Work to complete: Reproduce, exactly and in full, only the lines below from the one containing "within each admitted" through the one containing "certificate and an independent all-row audit.".

[Data]

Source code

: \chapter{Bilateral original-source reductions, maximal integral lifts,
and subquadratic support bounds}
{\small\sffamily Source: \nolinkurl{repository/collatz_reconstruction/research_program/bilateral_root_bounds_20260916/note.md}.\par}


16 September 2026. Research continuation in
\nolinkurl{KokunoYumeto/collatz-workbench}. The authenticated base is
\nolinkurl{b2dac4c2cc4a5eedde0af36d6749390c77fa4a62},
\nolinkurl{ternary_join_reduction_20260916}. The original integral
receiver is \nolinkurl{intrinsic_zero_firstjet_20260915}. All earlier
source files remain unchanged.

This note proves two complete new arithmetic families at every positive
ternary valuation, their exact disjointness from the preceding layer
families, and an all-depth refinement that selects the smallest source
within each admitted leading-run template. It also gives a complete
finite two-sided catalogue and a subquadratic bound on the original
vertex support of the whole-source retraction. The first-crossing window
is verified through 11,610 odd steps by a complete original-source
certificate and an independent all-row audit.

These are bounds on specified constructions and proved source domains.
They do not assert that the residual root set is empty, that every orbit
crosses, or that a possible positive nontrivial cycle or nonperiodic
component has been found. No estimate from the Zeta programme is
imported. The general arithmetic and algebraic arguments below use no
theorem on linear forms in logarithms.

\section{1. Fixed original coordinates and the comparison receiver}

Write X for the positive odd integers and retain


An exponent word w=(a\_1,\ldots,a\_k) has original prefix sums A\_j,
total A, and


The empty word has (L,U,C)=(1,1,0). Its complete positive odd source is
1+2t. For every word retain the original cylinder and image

[/Data]
[Data]

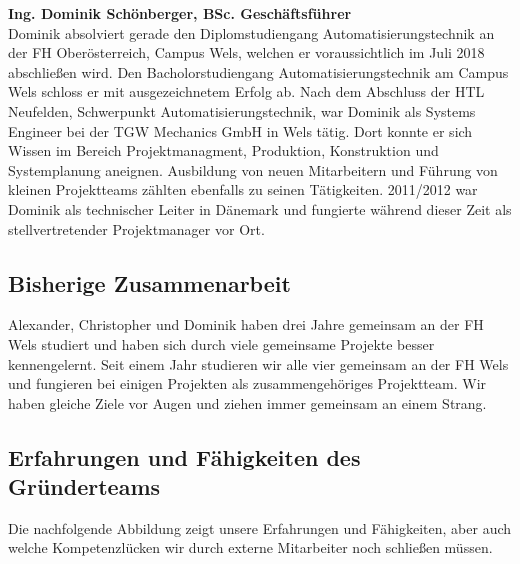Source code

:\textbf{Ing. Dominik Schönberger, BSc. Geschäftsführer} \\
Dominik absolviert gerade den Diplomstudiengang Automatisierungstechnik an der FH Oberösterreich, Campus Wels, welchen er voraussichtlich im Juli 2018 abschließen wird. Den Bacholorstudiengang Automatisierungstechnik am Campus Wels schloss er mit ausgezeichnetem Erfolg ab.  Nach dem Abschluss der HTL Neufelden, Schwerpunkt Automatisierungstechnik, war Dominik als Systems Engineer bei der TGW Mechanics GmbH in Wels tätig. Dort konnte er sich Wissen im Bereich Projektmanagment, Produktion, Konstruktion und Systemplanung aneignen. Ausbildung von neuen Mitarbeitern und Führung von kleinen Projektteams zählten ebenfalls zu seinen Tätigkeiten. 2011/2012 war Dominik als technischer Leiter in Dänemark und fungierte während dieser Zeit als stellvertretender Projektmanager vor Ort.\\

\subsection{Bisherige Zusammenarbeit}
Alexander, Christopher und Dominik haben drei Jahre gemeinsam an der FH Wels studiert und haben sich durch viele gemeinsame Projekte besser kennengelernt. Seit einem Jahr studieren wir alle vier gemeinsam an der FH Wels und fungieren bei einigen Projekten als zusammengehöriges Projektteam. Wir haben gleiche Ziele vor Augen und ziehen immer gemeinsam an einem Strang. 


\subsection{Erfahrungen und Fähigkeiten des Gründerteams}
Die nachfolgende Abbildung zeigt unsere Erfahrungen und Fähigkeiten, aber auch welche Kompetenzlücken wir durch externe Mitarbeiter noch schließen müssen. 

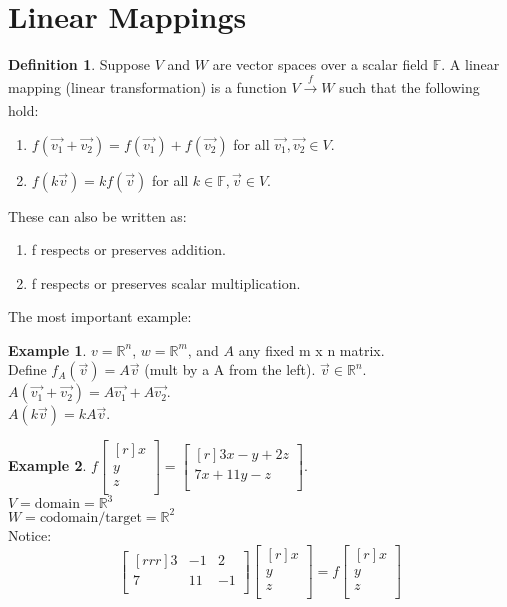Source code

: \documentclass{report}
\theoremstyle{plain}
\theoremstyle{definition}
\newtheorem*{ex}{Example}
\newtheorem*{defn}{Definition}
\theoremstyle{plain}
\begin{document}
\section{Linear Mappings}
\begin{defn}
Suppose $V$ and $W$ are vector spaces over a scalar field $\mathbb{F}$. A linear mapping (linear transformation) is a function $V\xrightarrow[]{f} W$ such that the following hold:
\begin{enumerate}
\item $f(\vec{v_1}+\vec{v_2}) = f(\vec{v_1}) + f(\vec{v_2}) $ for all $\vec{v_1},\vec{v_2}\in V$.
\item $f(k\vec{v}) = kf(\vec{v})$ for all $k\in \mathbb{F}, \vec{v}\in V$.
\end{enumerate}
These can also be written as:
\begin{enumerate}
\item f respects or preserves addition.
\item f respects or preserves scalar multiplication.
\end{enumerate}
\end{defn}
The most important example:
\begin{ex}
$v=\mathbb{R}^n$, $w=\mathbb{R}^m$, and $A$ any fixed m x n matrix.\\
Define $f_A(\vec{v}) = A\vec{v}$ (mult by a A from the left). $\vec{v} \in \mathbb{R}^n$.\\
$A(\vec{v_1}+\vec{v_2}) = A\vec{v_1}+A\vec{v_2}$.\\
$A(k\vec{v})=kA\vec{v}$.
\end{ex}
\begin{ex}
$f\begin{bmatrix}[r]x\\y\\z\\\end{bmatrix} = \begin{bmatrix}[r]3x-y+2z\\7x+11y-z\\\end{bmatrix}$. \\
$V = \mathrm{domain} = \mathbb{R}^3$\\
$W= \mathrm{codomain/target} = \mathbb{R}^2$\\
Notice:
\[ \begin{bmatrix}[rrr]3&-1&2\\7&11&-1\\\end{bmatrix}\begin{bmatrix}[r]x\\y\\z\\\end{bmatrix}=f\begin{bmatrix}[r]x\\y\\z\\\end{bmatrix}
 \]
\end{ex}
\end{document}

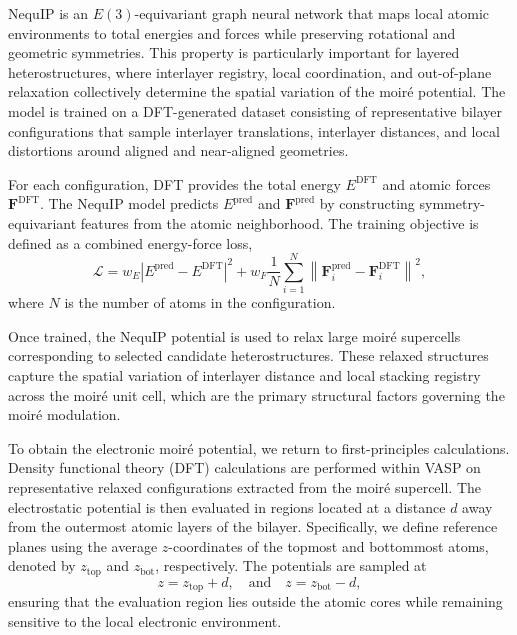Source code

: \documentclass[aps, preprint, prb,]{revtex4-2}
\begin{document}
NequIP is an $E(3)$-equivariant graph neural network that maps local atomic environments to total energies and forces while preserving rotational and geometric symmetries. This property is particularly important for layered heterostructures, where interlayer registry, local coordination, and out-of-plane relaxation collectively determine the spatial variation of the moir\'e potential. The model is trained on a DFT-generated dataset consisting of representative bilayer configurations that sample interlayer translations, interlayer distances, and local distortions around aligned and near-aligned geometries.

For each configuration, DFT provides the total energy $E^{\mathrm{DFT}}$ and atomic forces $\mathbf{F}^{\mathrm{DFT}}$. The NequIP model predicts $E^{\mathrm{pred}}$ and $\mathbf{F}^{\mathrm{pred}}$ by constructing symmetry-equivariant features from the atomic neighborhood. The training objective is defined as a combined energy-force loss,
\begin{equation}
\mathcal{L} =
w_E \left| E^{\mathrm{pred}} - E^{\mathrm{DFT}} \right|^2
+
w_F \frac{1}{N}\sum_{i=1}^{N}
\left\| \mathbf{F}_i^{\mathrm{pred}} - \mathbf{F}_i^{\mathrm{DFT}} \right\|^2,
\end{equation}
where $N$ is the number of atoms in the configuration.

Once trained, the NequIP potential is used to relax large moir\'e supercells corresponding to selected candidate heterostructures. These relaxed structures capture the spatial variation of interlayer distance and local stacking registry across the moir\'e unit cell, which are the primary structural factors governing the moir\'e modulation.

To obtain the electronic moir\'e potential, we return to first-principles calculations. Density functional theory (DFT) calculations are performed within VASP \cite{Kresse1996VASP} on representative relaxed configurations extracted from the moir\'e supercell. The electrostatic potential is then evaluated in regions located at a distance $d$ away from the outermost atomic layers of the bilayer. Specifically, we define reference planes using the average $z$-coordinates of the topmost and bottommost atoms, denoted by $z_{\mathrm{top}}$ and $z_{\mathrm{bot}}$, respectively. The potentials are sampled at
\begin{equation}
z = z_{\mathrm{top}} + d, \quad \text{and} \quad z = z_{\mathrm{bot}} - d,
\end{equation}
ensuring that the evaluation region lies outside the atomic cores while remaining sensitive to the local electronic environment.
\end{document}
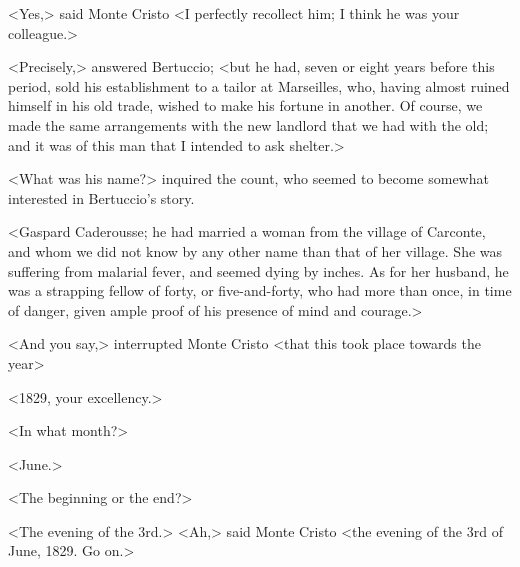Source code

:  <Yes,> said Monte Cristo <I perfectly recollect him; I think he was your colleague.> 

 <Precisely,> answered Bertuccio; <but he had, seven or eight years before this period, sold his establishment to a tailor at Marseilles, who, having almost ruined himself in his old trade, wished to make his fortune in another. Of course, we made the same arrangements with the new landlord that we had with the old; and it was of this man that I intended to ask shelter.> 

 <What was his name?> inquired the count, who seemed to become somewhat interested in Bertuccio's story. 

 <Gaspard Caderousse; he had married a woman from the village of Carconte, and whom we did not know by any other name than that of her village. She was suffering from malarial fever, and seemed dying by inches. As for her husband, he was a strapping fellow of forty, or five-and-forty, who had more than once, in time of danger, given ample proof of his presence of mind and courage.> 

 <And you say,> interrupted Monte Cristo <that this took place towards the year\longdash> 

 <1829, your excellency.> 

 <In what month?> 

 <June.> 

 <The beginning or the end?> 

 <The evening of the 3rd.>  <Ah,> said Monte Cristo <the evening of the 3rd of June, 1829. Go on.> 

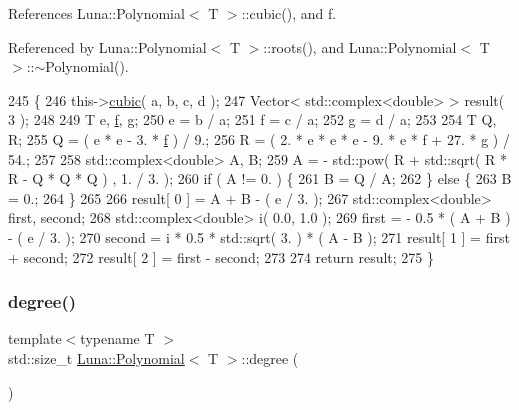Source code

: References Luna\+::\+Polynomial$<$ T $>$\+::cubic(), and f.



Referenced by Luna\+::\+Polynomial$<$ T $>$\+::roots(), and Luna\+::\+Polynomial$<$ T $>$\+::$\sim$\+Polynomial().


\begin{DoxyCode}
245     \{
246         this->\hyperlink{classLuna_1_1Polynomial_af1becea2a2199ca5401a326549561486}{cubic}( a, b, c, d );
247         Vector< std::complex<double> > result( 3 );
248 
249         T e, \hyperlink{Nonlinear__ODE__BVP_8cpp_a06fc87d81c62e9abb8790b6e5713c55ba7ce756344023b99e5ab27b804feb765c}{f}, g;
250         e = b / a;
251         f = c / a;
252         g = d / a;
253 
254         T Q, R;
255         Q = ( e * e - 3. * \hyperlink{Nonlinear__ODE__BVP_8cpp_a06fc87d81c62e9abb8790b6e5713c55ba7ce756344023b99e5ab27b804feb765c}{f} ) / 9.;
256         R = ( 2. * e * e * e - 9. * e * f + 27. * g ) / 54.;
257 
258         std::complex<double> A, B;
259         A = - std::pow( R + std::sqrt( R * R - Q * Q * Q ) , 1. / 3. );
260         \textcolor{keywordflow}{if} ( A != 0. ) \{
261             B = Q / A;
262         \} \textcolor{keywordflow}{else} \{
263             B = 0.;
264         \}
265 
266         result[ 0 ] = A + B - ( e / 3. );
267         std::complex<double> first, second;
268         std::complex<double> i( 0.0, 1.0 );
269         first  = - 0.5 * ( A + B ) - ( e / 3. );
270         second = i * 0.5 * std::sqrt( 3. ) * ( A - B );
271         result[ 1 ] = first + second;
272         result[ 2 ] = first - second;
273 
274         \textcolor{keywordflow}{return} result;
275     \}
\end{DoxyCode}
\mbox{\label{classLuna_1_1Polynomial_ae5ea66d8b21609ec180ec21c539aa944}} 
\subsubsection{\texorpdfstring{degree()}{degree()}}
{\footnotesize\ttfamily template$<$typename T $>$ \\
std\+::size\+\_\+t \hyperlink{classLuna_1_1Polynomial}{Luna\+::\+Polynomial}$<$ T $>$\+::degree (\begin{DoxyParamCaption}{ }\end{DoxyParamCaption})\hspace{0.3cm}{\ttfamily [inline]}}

[/Data]

Result:
within each admitted leading-run template. It also gives a complete
finite two-sided catalogue and a subquadratic bound on the original
vertex support of the whole-source retraction. The first-crossing window
is verified through 11,610 odd steps by a complete original-source
certificate and an independent all-row audit.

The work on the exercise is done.